56 F3d 74 United States v. J Lester
UNITED STATES of America, Plaintiff-Appellee,
Richard J. LESTER, Defendant-Appellant.
United States Court of Appeals, Ninth Circuit.
Argued and Submitted May 11, 1995.
Decided June 2, 1995.
56 F.3d 74
NOTICE: Ninth Circuit Rule 36-3 provides that dispositions other than opinions or orders designated for publication are not precedential and should not be cited except when relevant under the doctrines of law of the case, res judicata, or collateral estoppel.
Before: CUMMINGS*, SCHROEDER, and RYMER, Circuit Judges.
Richard J. Lester appeals his conviction and sentence for conspiracy in violation of 21 U.S.C. Secs. 841(a)(1), 841(b)(1)(A)(ii) and 846, and 18 U.S.C. Sec. 2. We have jurisdiction, 28 U.S.C. Sec. 1291, and affirm.

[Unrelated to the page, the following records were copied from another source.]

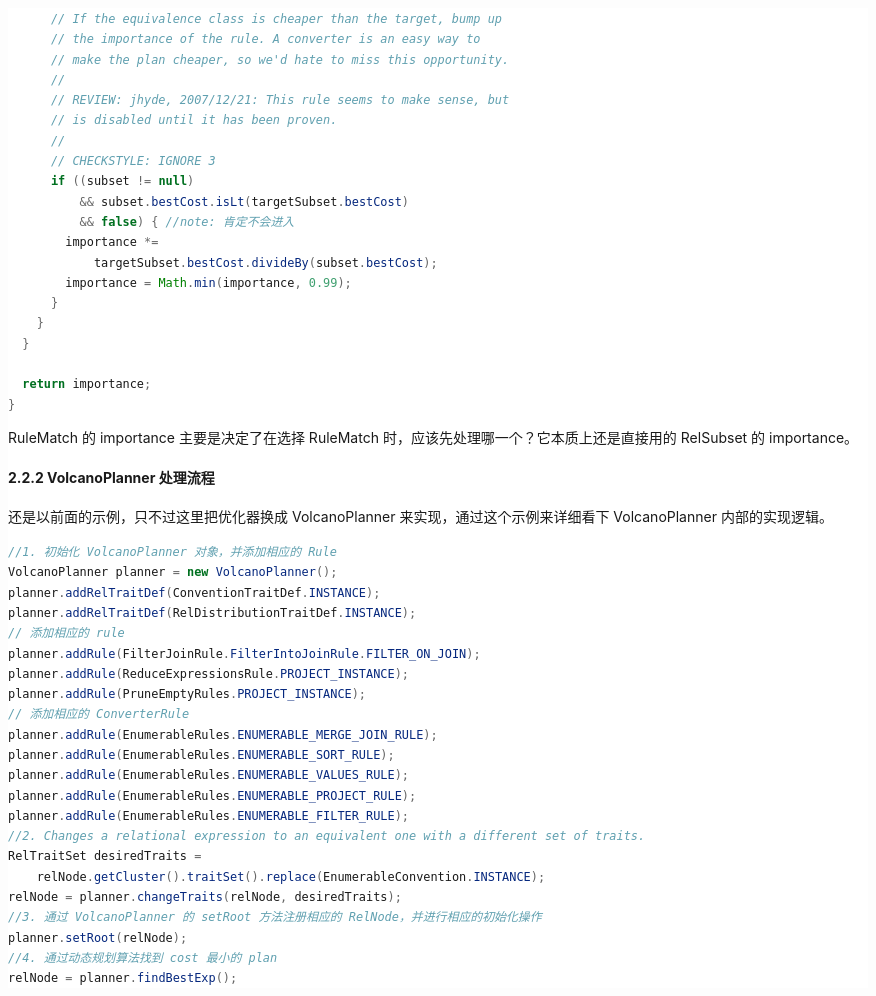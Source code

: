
 ```java
      // If the equivalence class is cheaper than the target, bump up
      // the importance of the rule. A converter is an easy way to
      // make the plan cheaper, so we'd hate to miss this opportunity.
      //
      // REVIEW: jhyde, 2007/12/21: This rule seems to make sense, but
      // is disabled until it has been proven.
      //
      // CHECKSTYLE: IGNORE 3
      if ((subset != null)
          && subset.bestCost.isLt(targetSubset.bestCost)
          && false) { //note: 肯定不会进入
        importance *=
            targetSubset.bestCost.divideBy(subset.bestCost);
        importance = Math.min(importance, 0.99);
      }
    }
  }

  return importance;
}
```

RuleMatch 的 importance 主要是决定了在选择 RuleMatch 时，应该先处理哪一个？它本质上还是直接用的 RelSubset 的 importance。

#### 2.2.2 VolcanoPlanner 处理流程

还是以前面的示例，只不过这里把优化器换成 VolcanoPlanner 来实现，通过这个示例来详细看下 VolcanoPlanner 内部的实现逻辑。

```java
//1. 初始化 VolcanoPlanner 对象，并添加相应的 Rule
VolcanoPlanner planner = new VolcanoPlanner();
planner.addRelTraitDef(ConventionTraitDef.INSTANCE);
planner.addRelTraitDef(RelDistributionTraitDef.INSTANCE);
// 添加相应的 rule
planner.addRule(FilterJoinRule.FilterIntoJoinRule.FILTER_ON_JOIN);
planner.addRule(ReduceExpressionsRule.PROJECT_INSTANCE);
planner.addRule(PruneEmptyRules.PROJECT_INSTANCE);
// 添加相应的 ConverterRule
planner.addRule(EnumerableRules.ENUMERABLE_MERGE_JOIN_RULE);
planner.addRule(EnumerableRules.ENUMERABLE_SORT_RULE);
planner.addRule(EnumerableRules.ENUMERABLE_VALUES_RULE);
planner.addRule(EnumerableRules.ENUMERABLE_PROJECT_RULE);
planner.addRule(EnumerableRules.ENUMERABLE_FILTER_RULE);
//2. Changes a relational expression to an equivalent one with a different set of traits.
RelTraitSet desiredTraits =
    relNode.getCluster().traitSet().replace(EnumerableConvention.INSTANCE);
relNode = planner.changeTraits(relNode, desiredTraits);
//3. 通过 VolcanoPlanner 的 setRoot 方法注册相应的 RelNode，并进行相应的初始化操作
planner.setRoot(relNode);
//4. 通过动态规划算法找到 cost 最小的 plan
relNode = planner.findBestExp();
```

* Lester contends that the second superseding indictment charging him with conspiracy is "defective on its face" since it leaves an open ending date. See United States v. Cecil, 608 F.2d 1294 (9th Cir. 1979); United States v. Laykin, 886 F.2d 1534 (9th Cir. 1989), cert. denied, 496 U.S. 905 (1990). Because no objection to the indictment's validity was made before trial as Fed. R. Crim. P. 12(b)(2) requires, we review for plain error. United States v. Calabrese, 825 F.2d 1342, 1347 (9th Cir. 1987); cf. United States v. Baker, 25 F.3d 1452, 1456 (9th Cir. 1984) (involved issue of law, not an issue that must be the subject of a pretrial motion under Rule 12(b)). There is none, as there is no showing that the prosecution could not have obtained a superseding indictment which would have cured the defect, see United States v. James, 980 F.2d 1314, 1317-18 (9th Cir. 1992) (rejecting challenge to sufficiency of indictment where no pretrial objection was made because defendant could easily have resolved any problems in the indictment by filing an appropriate pretrial motion), or that Lester's defense was in any way hindered. United States v. Olano, 113 S. Ct. 1770 (1993).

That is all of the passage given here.